Exercise aim:
Find every line of the data below that has "Development" in it. Reply with the number only.

Stored items from a collection:
■ ■ ■ ■ ■ ■ ■
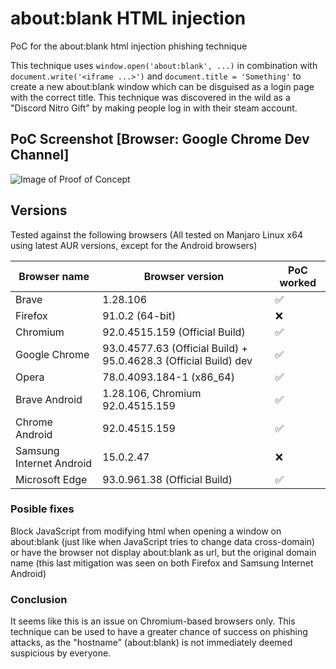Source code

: # about:blank HTML injection
PoC for the about:blank html injection phishing technique

This technique uses `window.open('about:blank', ...)` in combination with `document.write('<iframe ...>')` and `document.title = 'Something'` to create a new about:blank window which can be disguised as a login page with the correct title. This technique was discovered in the wild as a "Discord Nitro Gift" by making people log in with their steam account.

## PoC Screenshot [Browser: Google Chrome Dev Channel]
![Image of Proof of Concept](https://cdn.discordapp.com/attachments/797439482126139392/883336418947113040/unknown.png)

## Versions

Tested against the following browsers (All tested on Manjaro Linux x64 using latest AUR versions, except for the Android browsers)

| Browser name             	| Browser version                                                  	| PoC worked 	|
|--------------------------	|------------------------------------------------------------------	|------------	|
| Brave                    	| 1.28.106                                                         	| ✅          	|
| Firefox                  	| 91.0.2 (64-bit)                                                  	| ❌          	|
| Chromium                 	| 92.0.4515.159 (Official Build)                                   	| ✅          	|
| Google Chrome            	| 93.0.4577.63 (Official Build) + 95.0.4628.3 (Official Build) dev 	| ✅          	|
| Opera                    	| 78.0.4093.184-1 (x86_64)                                         	| ✅          	|
| Brave Android            	| 1.28.106, Chromium 92.0.4515.159                                 	| ✅          	|
| Chrome Android           	| 92.0.4515.159                                                    	| ✅          	|
| Samsung Internet Android 	| 15.0.2.47                                                        	| ❌          	|
| Microsoft Edge           	| 93.0.961.38 (Official Build)                                     	| ✅          	|

### Posible fixes
Block JavaScript from modifying html when opening a window on about:blank (just like when JavaScript tries to change data cross-domain) or have the browser not display about:blank as url, but the original domain name (this last mitigation was seen on both Firefox and Samsung Internet Android)

### Conclusion
It seems like this is an issue on Chromium-based browsers only. This technique can be used to have a greater chance of success on phishing attacks, as the "hostname" (about:blank) is not immediately deemed suspicious by everyone.
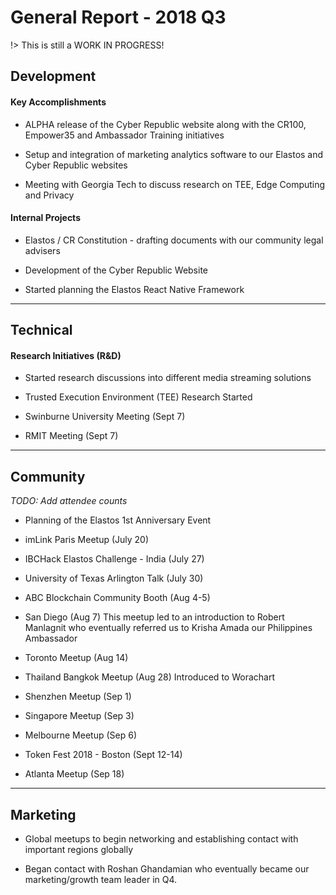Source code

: 
# General Report - 2018 Q3

!> This is still a WORK IN PROGRESS!

## Development

#### Key Accomplishments

- ALPHA release of the Cyber Republic website along with the CR100, Empower35 and Ambassador Training initiatives

- Setup and integration of marketing analytics software to our Elastos and Cyber Republic websites

- Meeting with Georgia Tech to discuss research on TEE, Edge Computing and Privacy

#### Internal Projects

- Elastos / CR Constitution - drafting documents with our community legal advisers

- Development of the Cyber Republic Website

- Started planning the Elastos React Native Framework

---

## Technical

#### Research Initiatives (R&D)

- Started research discussions into different media streaming solutions

- Trusted Execution Environment (TEE) Research Started

- Swinburne University Meeting (Sept 7)

- RMIT Meeting (Sept 7)

---

## Community

*TODO: Add attendee counts*

- Planning of the Elastos 1st Anniversary Event

- imLink Paris Meetup (July 20)

- IBCHack Elastos Challenge - India (July 27)

- University of Texas Arlington Talk (July 30)

- ABC Blockchain Community Booth (Aug 4-5)

- San Diego (Aug 7)
This meetup led to an introduction to Robert Manlagnit who eventually referred us to Krisha Amada our Philippines Ambassador

- Toronto Meetup (Aug 14)

- Thailand Bangkok Meetup (Aug 28)
Introduced to Worachart

- Shenzhen Meetup (Sep 1)

- Singapore Meetup (Sep 3)

- Melbourne Meetup (Sep 6)

- Token Fest 2018 - Boston (Sept 12-14)

- Atlanta Meetup (Sep 18)

---

## Marketing

- Global meetups to begin networking and establishing contact with important regions globally

- Began contact with Roshan Ghandamian who eventually became our marketing/growth team leader in Q4.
■ ■ ■ ■ ■ ■ ■
Result of this task:
2